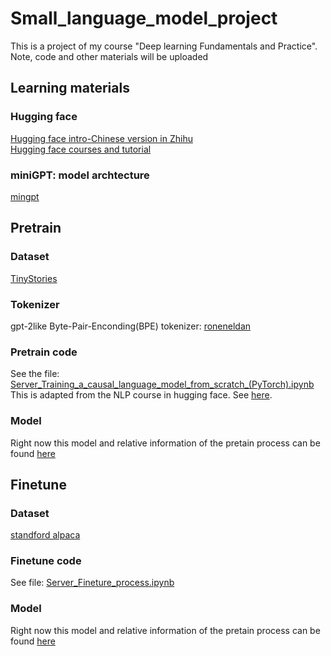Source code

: # Small_language_model_project
This is a project of my course "Deep learning Fundamentals and Practice". Note, code and other materials will be uploaded

## Learning materials

### Hugging face
[Hugging face intro-Chinese version in Zhihu](https://zhuanlan.zhihu.com/p/535100411)  
[Hugging face courses and tutorial](https://huggingface.co/learn/nlp-course/chapter1/1)  

### miniGPT: model archtecture
[mingpt](https://github.com/karpathy/minGPT)

## Pretrain 

### Dataset 
[TinyStories](https://huggingface.co/datasets/roneneldan/TinyStories)
### Tokenizer
gpt-2like Byte-Pair-Enconding(BPE) tokenizer: [roneneldan](https://huggingface.co/roneneldan/TinyStories-1M)
### Pretrain code
See the file: [Server_Training_a_causal_language_model_from_scratch_(PyTorch).ipynb](https://github.com/Toflamus/Small_language_model_project/blob/main/Server_Training_a_causal_language_model_from_scratch_(PyTorch).ipynb) This is adapted from the NLP course in hugging face. See [here](https://huggingface.co/learn/nlp-course/chapter7/6?fw=pt). 
### Model 
Right now this model and relative information of the pretain process can be found [here](https://huggingface.co/Toflamus/GPT-2_para3M)

## Finetune 
### Dataset 
[standford alpaca](https://github.com/tatsu-lab/stanford_alpaca)
### Finetune code
See file: [Server_Fineture_process.ipynb](https://github.com/Toflamus/Small_language_model_project/blob/main/Server_Finetune_process.ipynb)
### Model 
Right now this model and relative information of the pretain process can be found [here](https://huggingface.co/Toflamus/GPT-2_3M_finetuned2)
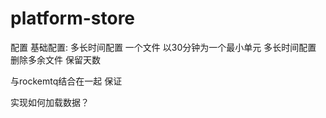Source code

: # platform-store

配置
基础配置:
多长时间配置 一个文件 以30分钟为一个最小单元
多长时间配置 删除多余文件 保留天数

与rockemtq结合在一起 保证

实现如何加载数据？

======

Exercise objective = Within the records, how many lines include "多长时间配置"? The answer is the number and nothing else.

Expected answer = 2